[Dataset records]
== == ==

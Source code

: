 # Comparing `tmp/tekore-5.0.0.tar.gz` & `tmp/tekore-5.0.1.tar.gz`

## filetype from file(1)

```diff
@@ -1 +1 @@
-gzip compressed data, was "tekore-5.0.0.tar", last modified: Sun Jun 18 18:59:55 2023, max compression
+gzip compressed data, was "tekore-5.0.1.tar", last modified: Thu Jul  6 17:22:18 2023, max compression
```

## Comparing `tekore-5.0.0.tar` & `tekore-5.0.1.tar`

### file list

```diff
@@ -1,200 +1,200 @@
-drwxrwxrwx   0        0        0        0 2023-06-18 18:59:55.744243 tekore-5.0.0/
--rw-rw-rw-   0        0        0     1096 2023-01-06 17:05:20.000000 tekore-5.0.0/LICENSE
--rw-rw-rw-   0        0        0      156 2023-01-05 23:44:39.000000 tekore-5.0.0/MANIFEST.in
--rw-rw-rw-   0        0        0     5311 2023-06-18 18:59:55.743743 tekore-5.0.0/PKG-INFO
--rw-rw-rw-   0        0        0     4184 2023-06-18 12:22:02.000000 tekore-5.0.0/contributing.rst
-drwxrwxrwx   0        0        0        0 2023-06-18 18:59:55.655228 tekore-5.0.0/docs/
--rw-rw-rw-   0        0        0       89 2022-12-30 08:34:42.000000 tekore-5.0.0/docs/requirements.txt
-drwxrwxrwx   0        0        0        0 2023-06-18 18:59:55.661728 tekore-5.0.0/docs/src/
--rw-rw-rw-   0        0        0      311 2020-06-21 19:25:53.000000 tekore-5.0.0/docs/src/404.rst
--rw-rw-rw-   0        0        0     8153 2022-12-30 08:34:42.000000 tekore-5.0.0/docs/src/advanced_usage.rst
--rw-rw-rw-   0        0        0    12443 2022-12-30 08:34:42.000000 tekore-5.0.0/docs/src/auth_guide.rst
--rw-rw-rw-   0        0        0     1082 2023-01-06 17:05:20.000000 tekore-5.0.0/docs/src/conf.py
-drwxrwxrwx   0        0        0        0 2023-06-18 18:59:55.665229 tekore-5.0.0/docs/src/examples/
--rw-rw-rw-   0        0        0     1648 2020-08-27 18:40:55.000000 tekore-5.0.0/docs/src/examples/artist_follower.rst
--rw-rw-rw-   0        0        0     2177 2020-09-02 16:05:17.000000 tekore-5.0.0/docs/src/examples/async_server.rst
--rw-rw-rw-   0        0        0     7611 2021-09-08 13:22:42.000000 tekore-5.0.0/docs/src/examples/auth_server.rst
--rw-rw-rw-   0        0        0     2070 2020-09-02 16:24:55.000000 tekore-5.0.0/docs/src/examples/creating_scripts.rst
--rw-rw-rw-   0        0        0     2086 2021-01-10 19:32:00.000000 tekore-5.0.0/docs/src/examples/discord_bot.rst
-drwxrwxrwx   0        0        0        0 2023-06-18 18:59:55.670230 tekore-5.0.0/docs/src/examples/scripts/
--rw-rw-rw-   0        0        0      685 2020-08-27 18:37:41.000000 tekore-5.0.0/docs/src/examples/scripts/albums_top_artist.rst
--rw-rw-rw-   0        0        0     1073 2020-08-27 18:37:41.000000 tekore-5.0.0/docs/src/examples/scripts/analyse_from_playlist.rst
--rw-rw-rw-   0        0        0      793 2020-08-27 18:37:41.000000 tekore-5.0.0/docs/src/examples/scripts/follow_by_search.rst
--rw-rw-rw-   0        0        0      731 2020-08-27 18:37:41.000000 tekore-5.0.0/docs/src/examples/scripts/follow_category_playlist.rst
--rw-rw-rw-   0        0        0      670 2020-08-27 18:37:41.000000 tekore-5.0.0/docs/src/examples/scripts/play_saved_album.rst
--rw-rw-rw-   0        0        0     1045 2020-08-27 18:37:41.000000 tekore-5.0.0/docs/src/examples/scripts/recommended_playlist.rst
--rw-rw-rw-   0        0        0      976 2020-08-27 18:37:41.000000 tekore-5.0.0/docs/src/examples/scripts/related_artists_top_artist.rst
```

== == ==

* _Exercise aim_: Exactly as written, output all of the entries.

* _Task output_:
Source code

: # Comparing `tmp/tekore-5.0.0.tar.gz` & `tmp/tekore-5.0.1.tar.gz`

## filetype from file(1)

```diff
@@ -1 +1 @@
-gzip compressed data, was "tekore-5.0.0.tar", last modified: Sun Jun 18 18:59:55 2023, max compression
+gzip compressed data, was "tekore-5.0.1.tar", last modified: Thu Jul  6 17:22:18 2023, max compression
```

## Comparing `tekore-5.0.0.tar` & `tekore-5.0.1.tar`

### file list

```diff
@@ -1,200 +1,200 @@
-drwxrwxrwx   0        0        0        0 2023-06-18 18:59:55.744243 tekore-5.0.0/
--rw-rw-rw-   0        0        0     1096 2023-01-06 17:05:20.000000 tekore-5.0.0/LICENSE
--rw-rw-rw-   0        0        0      156 2023-01-05 23:44:39.000000 tekore-5.0.0/MANIFEST.in
--rw-rw-rw-   0        0        0     5311 2023-06-18 18:59:55.743743 tekore-5.0.0/PKG-INFO
--rw-rw-rw-   0        0        0     4184 2023-06-18 12:22:02.000000 tekore-5.0.0/contributing.rst
-drwxrwxrwx   0        0        0        0 2023-06-18 18:59:55.655228 tekore-5.0.0/docs/
--rw-rw-rw-   0        0        0       89 2022-12-30 08:34:42.000000 tekore-5.0.0/docs/requirements.txt
-drwxrwxrwx   0        0        0        0 2023-06-18 18:59:55.661728 tekore-5.0.0/docs/src/
--rw-rw-rw-   0        0        0      311 2020-06-21 19:25:53.000000 tekore-5.0.0/docs/src/404.rst
--rw-rw-rw-   0        0        0     8153 2022-12-30 08:34:42.000000 tekore-5.0.0/docs/src/advanced_usage.rst
--rw-rw-rw-   0        0        0    12443 2022-12-30 08:34:42.000000 tekore-5.0.0/docs/src/auth_guide.rst
--rw-rw-rw-   0        0        0     1082 2023-01-06 17:05:20.000000 tekore-5.0.0/docs/src/conf.py
-drwxrwxrwx   0        0        0        0 2023-06-18 18:59:55.665229 tekore-5.0.0/docs/src/examples/
--rw-rw-rw-   0        0        0     1648 2020-08-27 18:40:55.000000 tekore-5.0.0/docs/src/examples/artist_follower.rst
--rw-rw-rw-   0        0        0     2177 2020-09-02 16:05:17.000000 tekore-5.0.0/docs/src/examples/async_server.rst
--rw-rw-rw-   0        0        0     7611 2021-09-08 13:22:42.000000 tekore-5.0.0/docs/src/examples/auth_server.rst
--rw-rw-rw-   0        0        0     2070 2020-09-02 16:24:55.000000 tekore-5.0.0/docs/src/examples/creating_scripts.rst
--rw-rw-rw-   0        0        0     2086 2021-01-10 19:32:00.000000 tekore-5.0.0/docs/src/examples/discord_bot.rst
-drwxrwxrwx   0        0        0        0 2023-06-18 18:59:55.670230 tekore-5.0.0/docs/src/examples/scripts/
--rw-rw-rw-   0        0        0      685 2020-08-27 18:37:41.000000 tekore-5.0.0/docs/src/examples/scripts/albums_top_artist.rst
--rw-rw-rw-   0        0        0     1073 2020-08-27 18:37:41.000000 tekore-5.0.0/docs/src/examples/scripts/analyse_from_playlist.rst
--rw-rw-rw-   0        0        0      793 2020-08-27 18:37:41.000000 tekore-5.0.0/docs/src/examples/scripts/follow_by_search.rst
--rw-rw-rw-   0        0        0      731 2020-08-27 18:37:41.000000 tekore-5.0.0/docs/src/examples/scripts/follow_category_playlist.rst
--rw-rw-rw-   0        0        0      670 2020-08-27 18:37:41.000000 tekore-5.0.0/docs/src/examples/scripts/play_saved_album.rst
--rw-rw-rw-   0        0        0     1045 2020-08-27 18:37:41.000000 tekore-5.0.0/docs/src/examples/scripts/recommended_playlist.rst
--rw-rw-rw-   0        0        0      976 2020-08-27 18:37:41.000000 tekore-5.0.0/docs/src/examples/scripts/related_artists_top_artist.rst
```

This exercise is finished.